Where the string "with" occurs in the material below, report the whole line.
** Opening Given data block **
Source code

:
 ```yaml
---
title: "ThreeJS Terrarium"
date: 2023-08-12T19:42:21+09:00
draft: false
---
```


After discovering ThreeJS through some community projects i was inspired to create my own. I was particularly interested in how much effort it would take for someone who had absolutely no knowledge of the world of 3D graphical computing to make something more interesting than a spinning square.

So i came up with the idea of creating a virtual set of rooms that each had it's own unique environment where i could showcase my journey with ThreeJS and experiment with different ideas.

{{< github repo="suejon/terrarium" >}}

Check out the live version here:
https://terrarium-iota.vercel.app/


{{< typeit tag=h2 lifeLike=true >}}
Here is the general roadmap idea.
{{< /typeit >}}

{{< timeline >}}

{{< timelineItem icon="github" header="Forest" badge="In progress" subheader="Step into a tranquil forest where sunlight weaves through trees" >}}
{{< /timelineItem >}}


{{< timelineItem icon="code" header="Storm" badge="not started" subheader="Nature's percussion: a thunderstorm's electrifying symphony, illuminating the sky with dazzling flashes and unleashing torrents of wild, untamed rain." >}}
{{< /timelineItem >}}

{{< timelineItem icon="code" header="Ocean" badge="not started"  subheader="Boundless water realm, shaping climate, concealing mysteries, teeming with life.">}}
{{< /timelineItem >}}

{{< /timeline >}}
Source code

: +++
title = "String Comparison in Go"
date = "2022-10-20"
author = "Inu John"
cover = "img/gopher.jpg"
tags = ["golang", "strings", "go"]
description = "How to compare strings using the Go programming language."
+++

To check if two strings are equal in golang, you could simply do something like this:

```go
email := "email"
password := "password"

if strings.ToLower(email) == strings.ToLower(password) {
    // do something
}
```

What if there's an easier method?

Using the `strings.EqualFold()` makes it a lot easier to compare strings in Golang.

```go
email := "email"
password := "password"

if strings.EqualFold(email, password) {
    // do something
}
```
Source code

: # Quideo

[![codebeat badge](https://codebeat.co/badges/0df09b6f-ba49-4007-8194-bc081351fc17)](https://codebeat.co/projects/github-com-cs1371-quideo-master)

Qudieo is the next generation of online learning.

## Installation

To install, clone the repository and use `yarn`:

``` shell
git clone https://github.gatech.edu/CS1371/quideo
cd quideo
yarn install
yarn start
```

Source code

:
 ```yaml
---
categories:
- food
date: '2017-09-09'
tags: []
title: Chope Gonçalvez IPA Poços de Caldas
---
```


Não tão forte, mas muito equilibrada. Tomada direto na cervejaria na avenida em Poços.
** Closing Given data block **
▶ [Response]
So i came up with the idea of creating a virtual set of rooms that each had it's own unique environment where i could showcase my journey with ThreeJS and experiment with different ideas.
{{< timelineItem icon="code" header="Storm" badge="not started" subheader="Nature's percussion: a thunderstorm's electrifying symphony, illuminating the sky with dazzling flashes and unleashing torrents of wild, untamed rain." >}}
{{< timelineItem icon="code" header="Ocean" badge="not started"  subheader="Boundless water realm, shaping climate, concealing mysteries, teeming with life.">}}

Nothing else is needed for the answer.